## TASK TO COMPLETE
Beginning with the line below that contains "分流思想：集群部署、负载均衡，减轻单机压力" and ending with the line that contains "流量控制：熔断限流降级，包括", copy every line exactly. Copy nothing else.

Document images with source code
________
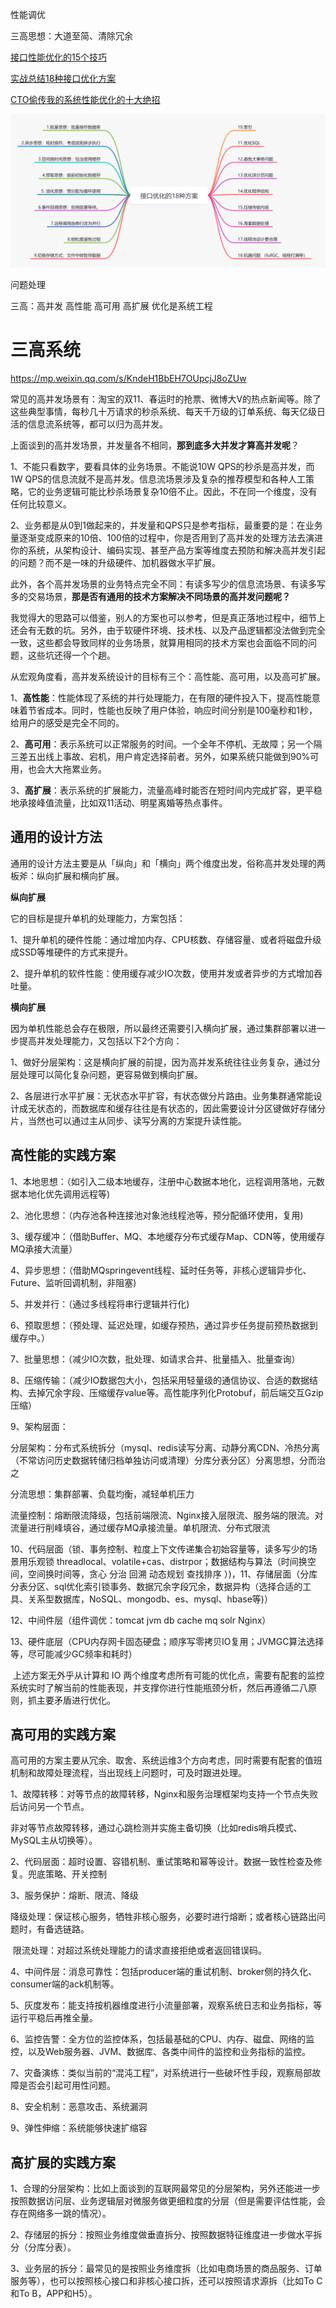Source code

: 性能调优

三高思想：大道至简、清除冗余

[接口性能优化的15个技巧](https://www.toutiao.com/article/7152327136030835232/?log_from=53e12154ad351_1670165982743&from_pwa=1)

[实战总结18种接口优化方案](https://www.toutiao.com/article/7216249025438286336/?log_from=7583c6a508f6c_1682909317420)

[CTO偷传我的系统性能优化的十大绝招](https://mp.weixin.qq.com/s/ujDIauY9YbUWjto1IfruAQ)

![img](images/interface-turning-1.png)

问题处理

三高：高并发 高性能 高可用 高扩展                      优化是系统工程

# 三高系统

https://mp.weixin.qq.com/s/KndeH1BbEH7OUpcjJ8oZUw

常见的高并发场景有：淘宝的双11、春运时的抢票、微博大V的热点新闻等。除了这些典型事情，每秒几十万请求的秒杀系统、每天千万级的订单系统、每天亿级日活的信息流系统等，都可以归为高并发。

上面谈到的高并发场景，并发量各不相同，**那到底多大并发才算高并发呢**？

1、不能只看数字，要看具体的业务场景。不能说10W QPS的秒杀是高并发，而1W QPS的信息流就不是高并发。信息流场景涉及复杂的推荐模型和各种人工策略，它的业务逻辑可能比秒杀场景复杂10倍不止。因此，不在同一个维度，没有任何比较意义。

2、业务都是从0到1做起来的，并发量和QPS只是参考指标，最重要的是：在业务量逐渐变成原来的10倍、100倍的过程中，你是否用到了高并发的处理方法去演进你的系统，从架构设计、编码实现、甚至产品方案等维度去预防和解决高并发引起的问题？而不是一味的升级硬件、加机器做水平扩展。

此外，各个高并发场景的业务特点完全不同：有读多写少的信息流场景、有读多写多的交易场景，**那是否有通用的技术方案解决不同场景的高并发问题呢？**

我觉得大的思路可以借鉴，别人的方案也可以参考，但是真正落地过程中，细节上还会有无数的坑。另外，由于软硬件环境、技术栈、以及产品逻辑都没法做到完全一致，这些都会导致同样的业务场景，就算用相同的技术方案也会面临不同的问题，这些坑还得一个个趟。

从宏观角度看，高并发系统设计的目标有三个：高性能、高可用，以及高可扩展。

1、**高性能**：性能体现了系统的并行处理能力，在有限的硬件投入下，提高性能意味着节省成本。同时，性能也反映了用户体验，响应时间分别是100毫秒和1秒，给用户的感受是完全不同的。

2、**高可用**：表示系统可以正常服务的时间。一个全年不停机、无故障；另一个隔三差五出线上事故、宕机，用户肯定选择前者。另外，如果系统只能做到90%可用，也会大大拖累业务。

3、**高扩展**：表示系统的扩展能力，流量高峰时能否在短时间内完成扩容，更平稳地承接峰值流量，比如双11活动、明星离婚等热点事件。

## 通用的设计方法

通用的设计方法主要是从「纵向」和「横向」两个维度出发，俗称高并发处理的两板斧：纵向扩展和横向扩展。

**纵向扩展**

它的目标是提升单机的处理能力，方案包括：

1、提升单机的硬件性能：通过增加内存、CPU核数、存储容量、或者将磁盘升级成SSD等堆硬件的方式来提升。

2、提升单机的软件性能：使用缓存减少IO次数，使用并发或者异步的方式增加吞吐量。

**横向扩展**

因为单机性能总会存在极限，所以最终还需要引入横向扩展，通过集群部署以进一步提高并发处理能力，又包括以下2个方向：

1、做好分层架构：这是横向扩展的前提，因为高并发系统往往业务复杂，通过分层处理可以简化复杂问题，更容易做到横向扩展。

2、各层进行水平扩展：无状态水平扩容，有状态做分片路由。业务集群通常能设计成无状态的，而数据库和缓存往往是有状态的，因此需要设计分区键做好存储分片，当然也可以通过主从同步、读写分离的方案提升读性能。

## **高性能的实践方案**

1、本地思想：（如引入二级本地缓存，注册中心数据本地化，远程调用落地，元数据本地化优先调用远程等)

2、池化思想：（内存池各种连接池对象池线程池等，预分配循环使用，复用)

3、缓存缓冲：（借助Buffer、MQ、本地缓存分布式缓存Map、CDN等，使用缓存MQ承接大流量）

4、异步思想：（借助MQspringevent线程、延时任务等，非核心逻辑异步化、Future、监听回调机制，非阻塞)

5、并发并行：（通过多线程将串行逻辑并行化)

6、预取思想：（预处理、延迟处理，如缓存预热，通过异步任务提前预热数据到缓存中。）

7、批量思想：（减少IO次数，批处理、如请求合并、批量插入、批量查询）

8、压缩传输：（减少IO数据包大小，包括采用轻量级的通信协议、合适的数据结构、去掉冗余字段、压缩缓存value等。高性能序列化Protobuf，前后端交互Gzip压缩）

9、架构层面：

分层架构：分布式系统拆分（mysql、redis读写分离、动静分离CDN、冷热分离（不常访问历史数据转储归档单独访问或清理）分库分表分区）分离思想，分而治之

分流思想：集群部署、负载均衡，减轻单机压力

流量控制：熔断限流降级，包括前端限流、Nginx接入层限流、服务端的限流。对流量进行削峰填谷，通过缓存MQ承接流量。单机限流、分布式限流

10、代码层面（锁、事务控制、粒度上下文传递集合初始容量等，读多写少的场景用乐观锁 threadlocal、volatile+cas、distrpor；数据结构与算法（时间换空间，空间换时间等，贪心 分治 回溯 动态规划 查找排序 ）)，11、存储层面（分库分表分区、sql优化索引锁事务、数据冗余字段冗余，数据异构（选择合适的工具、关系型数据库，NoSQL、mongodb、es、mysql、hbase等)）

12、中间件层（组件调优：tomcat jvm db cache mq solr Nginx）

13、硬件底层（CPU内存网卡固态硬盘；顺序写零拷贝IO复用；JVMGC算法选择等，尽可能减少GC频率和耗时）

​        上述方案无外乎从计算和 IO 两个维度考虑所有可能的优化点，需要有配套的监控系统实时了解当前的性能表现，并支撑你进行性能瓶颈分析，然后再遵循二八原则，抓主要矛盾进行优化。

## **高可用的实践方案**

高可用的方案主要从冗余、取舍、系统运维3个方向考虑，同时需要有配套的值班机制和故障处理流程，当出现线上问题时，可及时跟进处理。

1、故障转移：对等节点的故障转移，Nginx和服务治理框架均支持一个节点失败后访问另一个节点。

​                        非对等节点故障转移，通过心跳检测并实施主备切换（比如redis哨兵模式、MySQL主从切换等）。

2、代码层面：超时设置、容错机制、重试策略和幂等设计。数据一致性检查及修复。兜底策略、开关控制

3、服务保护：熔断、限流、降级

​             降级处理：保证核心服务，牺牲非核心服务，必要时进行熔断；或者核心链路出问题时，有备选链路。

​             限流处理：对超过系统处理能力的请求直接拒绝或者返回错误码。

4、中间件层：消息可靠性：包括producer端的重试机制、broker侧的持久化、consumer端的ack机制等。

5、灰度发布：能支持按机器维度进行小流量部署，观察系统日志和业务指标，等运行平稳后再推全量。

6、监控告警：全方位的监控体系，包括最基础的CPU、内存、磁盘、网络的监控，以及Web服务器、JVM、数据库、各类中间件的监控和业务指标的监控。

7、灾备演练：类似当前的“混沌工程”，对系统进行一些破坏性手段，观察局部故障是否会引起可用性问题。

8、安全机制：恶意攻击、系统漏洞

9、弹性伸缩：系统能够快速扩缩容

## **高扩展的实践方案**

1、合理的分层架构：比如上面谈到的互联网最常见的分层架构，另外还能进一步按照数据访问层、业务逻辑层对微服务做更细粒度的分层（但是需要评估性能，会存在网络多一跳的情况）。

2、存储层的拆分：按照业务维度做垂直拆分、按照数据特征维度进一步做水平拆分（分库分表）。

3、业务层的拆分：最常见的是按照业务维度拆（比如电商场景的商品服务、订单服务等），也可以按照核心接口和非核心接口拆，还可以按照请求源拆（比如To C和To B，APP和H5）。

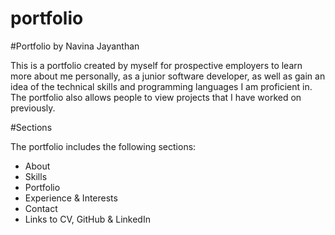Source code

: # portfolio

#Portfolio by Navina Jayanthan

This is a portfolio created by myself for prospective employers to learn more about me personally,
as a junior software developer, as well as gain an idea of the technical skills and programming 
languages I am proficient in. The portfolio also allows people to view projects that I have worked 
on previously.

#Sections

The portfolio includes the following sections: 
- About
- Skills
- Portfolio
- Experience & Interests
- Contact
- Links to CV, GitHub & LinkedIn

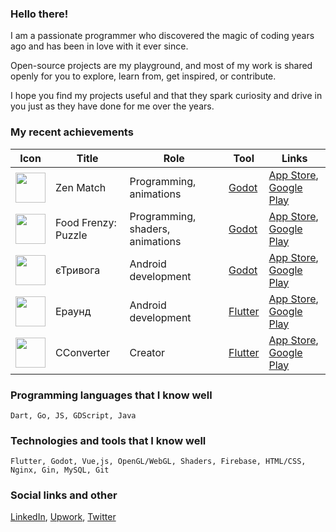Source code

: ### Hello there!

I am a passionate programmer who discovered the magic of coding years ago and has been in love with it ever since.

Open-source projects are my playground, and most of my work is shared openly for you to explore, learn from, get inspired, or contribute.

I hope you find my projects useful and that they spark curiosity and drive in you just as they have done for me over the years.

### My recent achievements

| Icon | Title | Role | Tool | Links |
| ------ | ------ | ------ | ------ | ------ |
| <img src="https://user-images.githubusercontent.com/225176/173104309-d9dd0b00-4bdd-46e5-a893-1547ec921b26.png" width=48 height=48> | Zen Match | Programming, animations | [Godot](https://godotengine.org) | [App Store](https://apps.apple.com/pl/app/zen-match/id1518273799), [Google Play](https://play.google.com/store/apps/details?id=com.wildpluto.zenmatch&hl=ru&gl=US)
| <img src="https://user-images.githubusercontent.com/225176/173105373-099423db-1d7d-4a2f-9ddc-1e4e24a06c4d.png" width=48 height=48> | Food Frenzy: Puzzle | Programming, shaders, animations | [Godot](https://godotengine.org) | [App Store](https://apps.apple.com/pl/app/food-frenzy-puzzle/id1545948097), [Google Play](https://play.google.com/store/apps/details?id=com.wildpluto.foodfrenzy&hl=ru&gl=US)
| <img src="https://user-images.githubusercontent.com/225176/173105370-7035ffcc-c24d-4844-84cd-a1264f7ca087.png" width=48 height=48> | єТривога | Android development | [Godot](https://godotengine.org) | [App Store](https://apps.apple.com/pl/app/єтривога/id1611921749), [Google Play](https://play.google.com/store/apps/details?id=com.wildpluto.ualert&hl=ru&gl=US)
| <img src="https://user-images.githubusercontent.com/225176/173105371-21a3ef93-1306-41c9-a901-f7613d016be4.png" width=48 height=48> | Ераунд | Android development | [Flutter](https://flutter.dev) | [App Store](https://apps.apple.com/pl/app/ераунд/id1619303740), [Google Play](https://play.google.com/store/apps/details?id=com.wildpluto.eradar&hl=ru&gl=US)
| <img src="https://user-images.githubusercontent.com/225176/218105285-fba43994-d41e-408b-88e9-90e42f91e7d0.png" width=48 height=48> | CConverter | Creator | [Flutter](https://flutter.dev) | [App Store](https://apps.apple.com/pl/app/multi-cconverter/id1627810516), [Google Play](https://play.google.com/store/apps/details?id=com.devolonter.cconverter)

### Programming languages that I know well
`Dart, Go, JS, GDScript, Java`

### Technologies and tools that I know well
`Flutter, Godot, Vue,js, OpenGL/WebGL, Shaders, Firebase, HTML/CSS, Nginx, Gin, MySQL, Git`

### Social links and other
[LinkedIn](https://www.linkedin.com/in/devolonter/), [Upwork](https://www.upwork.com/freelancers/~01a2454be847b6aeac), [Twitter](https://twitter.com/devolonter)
________
## OUTPUT OF THE TASK
分流思想：集群部署、负载均衡，减轻单机压力

流量控制：熔断限流降级，包括前端限流、Nginx接入层限流、服务端的限流。对流量进行削峰填谷，通过缓存MQ承接流量。单机限流、分布式限流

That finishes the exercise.